A third of the two main types of lung cancers (SC and NSC) involve a mutation in the Egfr gene, which codes for the epidermal growth factor receptor protein (EGFR) [127]. A few studies analysed the relationship between the mutational load of Egfr and the lung microbiome. Chang et al. [117] reported a negative correlation between the abundance of Pseudomonas aeruginosa in tumour tissue and a higher likelihood of mutations in the EGFR gene. A study based on 16S rRNA profiling found the degree of EGFR mutations and the abundance of genera Bacteroidetes and Parvimonas and Actinobacillus [116] positively correlated, while another did not identify a mediating role of the intratumoural bacterial burden on Egfr variants [128].

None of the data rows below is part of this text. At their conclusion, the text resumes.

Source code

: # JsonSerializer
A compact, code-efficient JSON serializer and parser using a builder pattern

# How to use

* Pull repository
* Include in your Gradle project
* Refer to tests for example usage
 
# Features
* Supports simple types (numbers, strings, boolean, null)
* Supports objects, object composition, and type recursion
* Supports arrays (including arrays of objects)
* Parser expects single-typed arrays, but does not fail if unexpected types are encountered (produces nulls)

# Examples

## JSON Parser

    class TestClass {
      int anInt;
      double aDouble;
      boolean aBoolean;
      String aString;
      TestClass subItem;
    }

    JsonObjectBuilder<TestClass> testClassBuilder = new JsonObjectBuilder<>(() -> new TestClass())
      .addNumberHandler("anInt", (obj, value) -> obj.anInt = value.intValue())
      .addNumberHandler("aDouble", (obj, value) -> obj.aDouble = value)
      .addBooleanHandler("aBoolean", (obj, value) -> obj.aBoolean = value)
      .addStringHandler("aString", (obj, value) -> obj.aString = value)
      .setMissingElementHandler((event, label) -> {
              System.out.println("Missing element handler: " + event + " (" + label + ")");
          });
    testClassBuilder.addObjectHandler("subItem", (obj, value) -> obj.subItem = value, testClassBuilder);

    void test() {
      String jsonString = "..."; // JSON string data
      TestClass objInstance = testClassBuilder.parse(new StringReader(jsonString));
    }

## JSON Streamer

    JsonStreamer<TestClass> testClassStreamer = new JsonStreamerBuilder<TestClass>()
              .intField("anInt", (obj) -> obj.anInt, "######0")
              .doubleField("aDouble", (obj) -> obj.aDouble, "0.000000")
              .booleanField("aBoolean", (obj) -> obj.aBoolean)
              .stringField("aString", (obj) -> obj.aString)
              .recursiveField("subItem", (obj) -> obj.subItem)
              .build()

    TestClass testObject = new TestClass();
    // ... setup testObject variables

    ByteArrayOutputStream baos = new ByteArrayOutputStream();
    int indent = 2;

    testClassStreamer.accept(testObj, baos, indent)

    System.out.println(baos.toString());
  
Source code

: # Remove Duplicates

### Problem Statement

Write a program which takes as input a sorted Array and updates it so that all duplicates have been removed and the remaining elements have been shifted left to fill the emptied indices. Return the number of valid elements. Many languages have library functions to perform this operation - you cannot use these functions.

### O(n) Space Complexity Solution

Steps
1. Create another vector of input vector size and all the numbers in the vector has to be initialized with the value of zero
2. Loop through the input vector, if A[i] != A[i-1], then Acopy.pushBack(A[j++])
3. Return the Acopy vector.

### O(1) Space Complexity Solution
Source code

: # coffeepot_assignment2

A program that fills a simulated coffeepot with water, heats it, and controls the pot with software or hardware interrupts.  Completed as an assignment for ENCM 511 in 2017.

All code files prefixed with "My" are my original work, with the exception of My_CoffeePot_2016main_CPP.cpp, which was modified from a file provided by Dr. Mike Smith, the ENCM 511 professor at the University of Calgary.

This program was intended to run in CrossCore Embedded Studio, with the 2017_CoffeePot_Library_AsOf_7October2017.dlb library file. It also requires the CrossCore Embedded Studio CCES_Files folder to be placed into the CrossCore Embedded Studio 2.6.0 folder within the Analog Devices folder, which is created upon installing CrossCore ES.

Only two studies claimed to take a metatranscriptomics approach in lung cancer research, yet their focus was on the correlation between the microbiome composition and the host’s, not the bacteria’s, transcriptional and functional response. The experiments from Chang et al. [117] pointed to the positive association of CD8+ T-cells, CD4+ naive T-cells, dendritic cells, and CD4+ central memory T-cells with patient survival. B-cells, on the other hand, were negatively correlated. Such high levels of immune cell types were also correlated with the presence of Brevundimonas diminuta, Mycobacterium chelonae, and Mycobacterium franklinii in tumour tissue. However, those results are far from being conclusive given that bacterial species were identified in only a small fraction of samples. Wong-Rolle and colleagues [128] employed spatial metatranscriptomics to show that tumour tissue has a higher bacterial burden than normal-adjacent tissue or tertiary lymphoid structures. Additionally, they found that cancer cells are a deeper reservoir of bacteria than immune cells. At first, this might seem surprising, considering that the natural role of immune cells is that of interacting with bacteria; however, immune cells eliminate bacteria, and these results suggest that cancer cells are instead better at adjusting their microenvironment to accommodate microbes that are beneficial to their survival and proliferation. Analysis of host gene expression revealed a positive correlation between intratumoural bacteria and Wnt/B-catenin, hypoxia, and angiogenesis pathways, while a negative correlation was found with genes involved in cell cycle (TP73) and pattern recognition (TLR5). This reinforces the hypothesis that, despite the immune system’s attempts to neutralise its activity, TME tries to shape its local microbiome and create favourable conditions for cancer growth.

9. Melanoma

Melanoma, the most dangerous skin cancer, occurs when melanin-producing cells (melanocytes) undergo malignant mutations. It is estimated that in 2023, around 100 thousand new cases of melanoma will be diagnosed in the United states alone [24]. In the past decade, immunotherapies utilising immune checkpoint inhibitors (ICI), such as the anti-CTLA-4 antibody ipilimumab (IPI), anti-PD-1 antibodies nivolumab (NIVO), and pembrolizumab, became a new gold standard in treating advanced melanoma patients, substantially improving survival rate [129]. However, only around 50% of patients positively respond to ICI immunotherapies [130]. In order to understand whether the response to ICI is mediated by the microbiota composition, various meta-omics studies have been performed.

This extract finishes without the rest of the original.